It is in fact the Ontario Building Code. All codes  in Canada are based on the National Building Code of Canada, similar to the California code being based on the ICC codes.


----------



## tmurray (Oct 18, 2018)

Pcinspector1 said:


> Oui!
> 
> So glade we got tmurray in goal since Patrick Roy's out!
> 
> "All raise your Labatts to tmurray!"


I mean...there is a French version of the national code... I don't know if the OBC is available in French or not.

Ok, I just checked...the French website says it's only available in English, so no. No French OBC.

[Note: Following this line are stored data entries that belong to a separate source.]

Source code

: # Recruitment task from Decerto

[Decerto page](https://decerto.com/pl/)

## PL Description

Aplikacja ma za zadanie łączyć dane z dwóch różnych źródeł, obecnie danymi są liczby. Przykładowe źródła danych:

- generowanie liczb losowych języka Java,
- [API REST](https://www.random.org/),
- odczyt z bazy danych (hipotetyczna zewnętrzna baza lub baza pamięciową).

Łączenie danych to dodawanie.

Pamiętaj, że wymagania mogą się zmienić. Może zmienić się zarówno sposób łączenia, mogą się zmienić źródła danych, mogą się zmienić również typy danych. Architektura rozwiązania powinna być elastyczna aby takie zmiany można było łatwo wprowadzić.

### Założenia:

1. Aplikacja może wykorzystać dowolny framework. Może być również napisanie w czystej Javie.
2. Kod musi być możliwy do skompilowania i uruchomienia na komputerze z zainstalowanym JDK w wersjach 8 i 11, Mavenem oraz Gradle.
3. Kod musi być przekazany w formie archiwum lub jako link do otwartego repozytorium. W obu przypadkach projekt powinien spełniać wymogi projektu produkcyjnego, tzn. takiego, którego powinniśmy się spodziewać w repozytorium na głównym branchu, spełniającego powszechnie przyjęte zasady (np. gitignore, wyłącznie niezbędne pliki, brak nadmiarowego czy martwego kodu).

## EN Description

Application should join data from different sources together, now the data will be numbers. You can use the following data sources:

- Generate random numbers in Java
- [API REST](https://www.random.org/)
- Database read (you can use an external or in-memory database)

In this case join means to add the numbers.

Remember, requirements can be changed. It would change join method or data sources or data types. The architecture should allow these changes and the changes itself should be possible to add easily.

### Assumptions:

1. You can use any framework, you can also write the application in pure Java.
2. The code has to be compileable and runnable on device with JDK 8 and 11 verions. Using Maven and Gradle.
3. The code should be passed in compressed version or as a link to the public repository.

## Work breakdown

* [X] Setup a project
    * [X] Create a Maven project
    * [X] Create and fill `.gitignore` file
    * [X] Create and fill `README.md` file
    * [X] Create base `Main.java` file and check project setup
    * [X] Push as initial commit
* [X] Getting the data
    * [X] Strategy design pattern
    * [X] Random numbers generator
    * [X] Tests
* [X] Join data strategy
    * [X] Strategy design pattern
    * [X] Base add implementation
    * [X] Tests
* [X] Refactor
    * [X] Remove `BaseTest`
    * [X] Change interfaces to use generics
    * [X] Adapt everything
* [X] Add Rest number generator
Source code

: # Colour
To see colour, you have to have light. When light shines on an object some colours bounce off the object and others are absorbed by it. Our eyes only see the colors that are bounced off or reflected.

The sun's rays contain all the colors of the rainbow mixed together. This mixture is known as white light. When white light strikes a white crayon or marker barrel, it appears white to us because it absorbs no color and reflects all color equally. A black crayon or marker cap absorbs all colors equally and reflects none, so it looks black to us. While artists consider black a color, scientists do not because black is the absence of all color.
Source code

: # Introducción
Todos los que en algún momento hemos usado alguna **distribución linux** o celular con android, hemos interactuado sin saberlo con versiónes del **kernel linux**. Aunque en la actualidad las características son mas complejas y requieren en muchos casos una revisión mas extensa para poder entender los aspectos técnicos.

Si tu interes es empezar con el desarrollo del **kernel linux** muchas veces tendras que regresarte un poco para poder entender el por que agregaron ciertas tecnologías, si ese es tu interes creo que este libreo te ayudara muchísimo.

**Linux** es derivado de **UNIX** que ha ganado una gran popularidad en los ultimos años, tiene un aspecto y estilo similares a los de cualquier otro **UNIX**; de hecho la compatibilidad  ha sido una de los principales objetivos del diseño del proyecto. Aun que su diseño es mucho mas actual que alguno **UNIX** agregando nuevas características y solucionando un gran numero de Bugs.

As of yesterday you can also raise your cannabis. It is now legal in all of Canada for recreational use.


----------



## tmurray (Oct 18, 2018)

For those interested in the OBC: https://www.ontario.ca/laws/regulation/120332/v16


----------



## Pcinspector1 (Oct 18, 2018)

Boy's if you got em....lite em! 

Don't smoke and drive!


----------



## Inspector Gadget (Mar 5, 2020)

alayan said:


> Hello everyone,
> I'm taking my first OBC course, and I have an exercise on how to distinguish between part 9 and 3 of the OBC. For what I understand, part 9 technically applies for building having 3 storeys or less, and building area is no greater than 600 sm. But in the diagram, there is an overhang on the ground floor and a deck on the third floor which make me confused.
> 1/ Would a deck or a partial overhang contributes in building area?.
> 2/ Since there are 3 different major occupancies (1st floor- Coffe, 2nd floor- Retail, 3rd- Rooming house), What is the occupancy classification of the building?
> Thank you so much



Late to the party here. I'm in New Brunswick where we use NBC 2010. I believe our classifications are the same as yours, however.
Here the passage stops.